[Collected data]
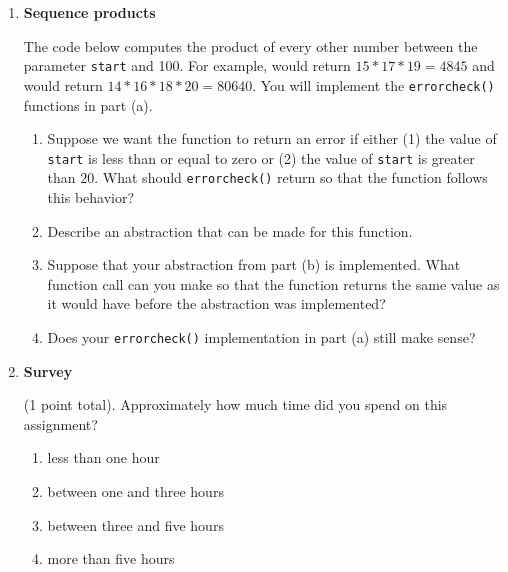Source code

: \documentclass{article}
\newcounter{points}
\newcommand\printpoints{Total number of points: \thepoints}
\begin{document}
\begin{enumerate}
\item \textbf{Sequence products}

The code below computes the product of every other number between the parameter \texttt{start} and 100.  For example,  would return $15 * 17 * 19 = 4845$ and  would return $14 * 16 * 18 * 20 = 80640$.  You will implement the \texttt{errorcheck()} functions in part (a). \\



\begin{enumerate}
\item Suppose we want the function to return an error if either (1) the value of \texttt{start} is less than or equal to zero or (2) the value of \texttt{start} is greater than $20$.  What should \texttt{errorcheck()} return so that the function follows this behavior?
\end{enumerate}

\begin{enumerate}
\setcounter{enumii}{1}
\item Describe an abstraction that can be made for this function.
\end{enumerate}

\begin{enumerate}
\setcounter{enumii}{2}
\item Suppose that your abstraction from part (b) is implemented.  What function call can you make so that the function returns the same value as it would have before the abstraction was implemented?
\end{enumerate}

\begin{enumerate}
\setcounter{enumii}{3}
\item Does your \texttt{errorcheck()} implementation in part (a) still make sense?
\end{enumerate}

\item \textbf{Survey}

(1 point total).  Approximately how much time did you spend on this assignment?
\begin{enumerate}
\item less than one hour
\end{enumerate}

\begin{enumerate}
\setcounter{enumii}{1}
\item between one and three hours
\end{enumerate}

\begin{enumerate}
\setcounter{enumii}{2}
\item between three and five hours
\end{enumerate}

\begin{enumerate}
\setcounter{enumii}{3}
\item more than five hours
\end{enumerate}

\end{enumerate}
\end{document}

▶ **YOUR GOAL**
Return only the number of lines in the entries that contain the string "textbf".

▶ **EXPECTED ANSWER**
2